Revolviendo
entre papeles viejos, cartas antiguas, y fotos casi invisibles, encontré una
pequeña servilleta de papel, de bar.
Estaba
amarillenta, arrugada. Parecía como si alguien la hubiera mal recortado. Había
escrito algo en ella, casi borrado
La
tinta estaba descolorida y tuve que acercarla mucho a la luz para poder leer lo
que en ella ponía.
Eran
sólo dos líneas…“Hay amores que duran para siempre, aunque no puedan estar
juntos”
Cerré
fuertemente los ojos intentado volver a revivir el instante, pero el recuerdo
se me resistía. Poco a poco se fue abriendo camino, una sonrisa cayó de mis labios,
junto con una lágrima indiscreta.
El
recuerdo llegó a mí, fresco, como si fuera reciente. Lo recordé todo.
Ocurrió
una tarde de invierno. Estábamos todos los que salíamos juntos en el mismo bar
de siempre, uno de esos en los
que los
codos se enganchan a las mesas y prefieres beber directamente de la botella que
de un vaso.
No
faltaba nadie, porque uno de nosotros, mi mejor amigo en aquélla época,
marchaba al día siguiente a vivir a otra ciudad. Lo que me tenía sumida en una
inmensa tristeza y un dolor opresivo, con regusto a soledad, oprimiéndome el
pecho.
Como
siempre estábamos sentados juntos, cuchicheando. Sabíamos de sobra que todos
pensaban que éramos algo más que
amigos,
pero no era cierto.

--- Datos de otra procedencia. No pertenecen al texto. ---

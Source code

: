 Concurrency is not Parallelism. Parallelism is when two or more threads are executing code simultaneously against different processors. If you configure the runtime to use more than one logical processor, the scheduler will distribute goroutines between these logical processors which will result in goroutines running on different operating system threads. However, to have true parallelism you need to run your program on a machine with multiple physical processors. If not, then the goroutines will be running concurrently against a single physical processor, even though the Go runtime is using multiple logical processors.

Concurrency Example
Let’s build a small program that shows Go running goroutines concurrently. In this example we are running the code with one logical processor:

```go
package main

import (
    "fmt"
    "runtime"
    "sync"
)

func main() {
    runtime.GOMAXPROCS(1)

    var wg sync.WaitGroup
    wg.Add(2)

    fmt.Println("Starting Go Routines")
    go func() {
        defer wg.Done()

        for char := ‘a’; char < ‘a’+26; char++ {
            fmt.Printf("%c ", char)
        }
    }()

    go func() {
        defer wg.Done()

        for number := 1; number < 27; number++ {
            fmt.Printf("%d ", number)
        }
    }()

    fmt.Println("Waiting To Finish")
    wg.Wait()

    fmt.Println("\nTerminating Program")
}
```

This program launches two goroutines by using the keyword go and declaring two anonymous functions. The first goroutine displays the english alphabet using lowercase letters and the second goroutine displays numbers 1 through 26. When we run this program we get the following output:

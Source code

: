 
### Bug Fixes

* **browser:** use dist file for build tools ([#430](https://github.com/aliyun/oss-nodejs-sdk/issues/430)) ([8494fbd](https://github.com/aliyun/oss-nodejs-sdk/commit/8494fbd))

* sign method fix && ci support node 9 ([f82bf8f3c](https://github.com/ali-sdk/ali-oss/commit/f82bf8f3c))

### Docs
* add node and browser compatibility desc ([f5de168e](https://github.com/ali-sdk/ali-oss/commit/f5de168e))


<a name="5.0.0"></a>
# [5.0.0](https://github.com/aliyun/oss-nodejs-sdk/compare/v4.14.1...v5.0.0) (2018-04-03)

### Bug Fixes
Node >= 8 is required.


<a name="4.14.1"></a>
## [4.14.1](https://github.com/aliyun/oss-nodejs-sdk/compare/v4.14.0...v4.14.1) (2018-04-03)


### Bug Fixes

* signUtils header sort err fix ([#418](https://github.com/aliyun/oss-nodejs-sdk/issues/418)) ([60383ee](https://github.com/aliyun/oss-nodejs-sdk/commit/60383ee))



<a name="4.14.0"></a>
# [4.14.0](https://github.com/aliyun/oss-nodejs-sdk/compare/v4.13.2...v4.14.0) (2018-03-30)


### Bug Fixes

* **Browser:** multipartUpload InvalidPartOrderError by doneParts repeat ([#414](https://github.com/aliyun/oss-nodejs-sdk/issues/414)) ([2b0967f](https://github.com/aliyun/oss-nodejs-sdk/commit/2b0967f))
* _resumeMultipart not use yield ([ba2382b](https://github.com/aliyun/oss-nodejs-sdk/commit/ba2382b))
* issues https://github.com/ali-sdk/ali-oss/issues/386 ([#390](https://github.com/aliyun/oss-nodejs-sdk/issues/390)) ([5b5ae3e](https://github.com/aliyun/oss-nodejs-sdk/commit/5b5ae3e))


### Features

Vamos, al menos yo, lo tenía clarísimo.
Le
quería mucho porque podía contárselo absolutamente todo y siempre encontraba
las palabras justas para explicarme lo que no entendía o aclararme lo que me
confundía.
El cogió
una de aquellas servilletas y ocultándome lo que escribía con la mano,
garabateó unas líneas en ella.
Luego
la recortó, la dobló y me dijo que no la leyera hasta que él ya hubiera
marchado de la ciudad.
Naturalmente
no le hice caso, así que desdoblé el papel, y leí la frase, antes dicha.
Mi
mente se quedó bloqueada. En blanco. Ni
podía ni sabía pensar.
Recuerdo
que leí aquella nota tantas veces que la aprendí de memoria.
Le miré
y él me ocultó su mirada. Eso me transtornó del todo. Reaccioné mal y
violentamente, le tiré el papel a la cara, empujé la silla, me levanté y me
dirigí a los malolientes servicios públicos.
Allí
dentro, escondida, lloré hasta que se me agotaron las lágrimas, o eso creí yo.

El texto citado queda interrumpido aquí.